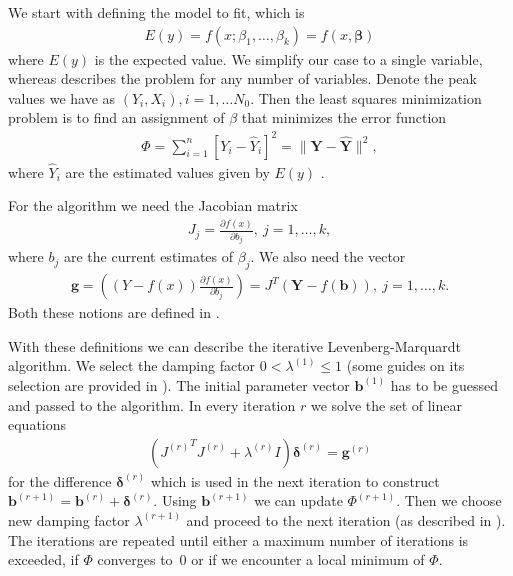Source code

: We start with defining the model to fit, which is 
\begin{align}
E(y) = f(x; \beta_1, \ldots, \beta_k) = f(x, \boldsymbol\beta)
\end{align}
where $E(y)$ is the expected value. We simplify our case to a single variable, whereas \citep[p.~431]{Marquardt1963} describes the problem for any number of variables. Denote the peak values we have as $(Y_i, X_i), i = 1, \ldots N_0$. Then the least squares minimization problem is to find an assignment of $\beta$ that minimizes the error function 
\begin{align}
\Phi = \sum\limits_{i=1}^n[Y_i-\hat{Y}_i]^2 = \|\boldsymbol Y-\hat{\boldsymbol Y}\|^2,
\end{align}
where $\hat{Y}_i$ are the estimated values given by $E(y)$ \citep[p.~431]{Marquardt1963}.

For the algorithm we need the Jacobian matrix 
\begin{align}
J_j = \frac{\partial f(x)}{\partial b_j},\ j = 1, \ldots, k, 
\end{align}
where $b_j$ are the current estimates of $\beta_j$. We also need the vector
\begin{align}
\boldsymbol g = \left( (Y - f(x)) \frac{\partial f(x)}{\partial b_j}\right) = J^T(\boldsymbol Y - f(\boldsymbol b)),\ j = 1, \ldots, k.
\end{align}
Both these notions are defined in \citep[p.~433]{Marquardt1963}.

With these definitions we can describe the iterative Levenberg-Marquardt algorithm. We select the damping factor $0 < \lambda^{(1)} \leq 1$ (some guides on its selection are provided in \citep[p.~437]{Marquardt1963}). The initial parameter vector $\boldsymbol b^{(1)}$ has to be guessed and passed to the algorithm. In every iteration $r$ we solve the set of linear equations
\begin{align}
({J^{(r)}}^T J^{(r)} + \lambda^{(r)}I)\boldsymbol \delta^{(r)} = \boldsymbol g^{(r)}
\end{align}
for the difference $\boldsymbol \delta^{(r)}$ which is used in the next iteration to construct $\boldsymbol b^{(r+1)} = \boldsymbol b^{(r)} + \boldsymbol \delta^{(r)}$. Using $\boldsymbol b^{(r+1)}$ we can update $\Phi^{(r+1)}$. Then we choose new damping factor $\lambda^{(r+1)}$ and proceed to the next iteration (as described in \citep[pp.~437--428]{Marquardt1963}). The iterations are repeated until either a maximum number of iterations is exceeded, if $\Phi$ converges to~0 or if we encounter a local minimum of $\Phi$.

◆ Prompt
Up to and including the last line of the data, copy each line exactly, starting with the line that contains "With these definitions".

◆ Expected answer
With these definitions we can describe the iterative Levenberg-Marquardt algorithm. We select the damping factor $0 < \lambda^{(1)} \leq 1$ (some guides on its selection are provided in \citep[p.~437]{Marquardt1963}). The initial parameter vector $\boldsymbol b^{(1)}$ has to be guessed and passed to the algorithm. In every iteration $r$ we solve the set of linear equations
\begin{align}
({J^{(r)}}^T J^{(r)} + \lambda^{(r)}I)\boldsymbol \delta^{(r)} = \boldsymbol g^{(r)}
\end{align}
for the difference $\boldsymbol \delta^{(r)}$ which is used in the next iteration to construct $\boldsymbol b^{(r+1)} = \boldsymbol b^{(r)} + \boldsymbol \delta^{(r)}$. Using $\boldsymbol b^{(r+1)}$ we can update $\Phi^{(r+1)}$. Then we choose new damping factor $\lambda^{(r+1)}$ and proceed to the next iteration (as described in \citep[pp.~437--428]{Marquardt1963}). The iterations are repeated until either a maximum number of iterations is exceeded, if $\Phi$ converges to~0 or if we encounter a local minimum of $\Phi$.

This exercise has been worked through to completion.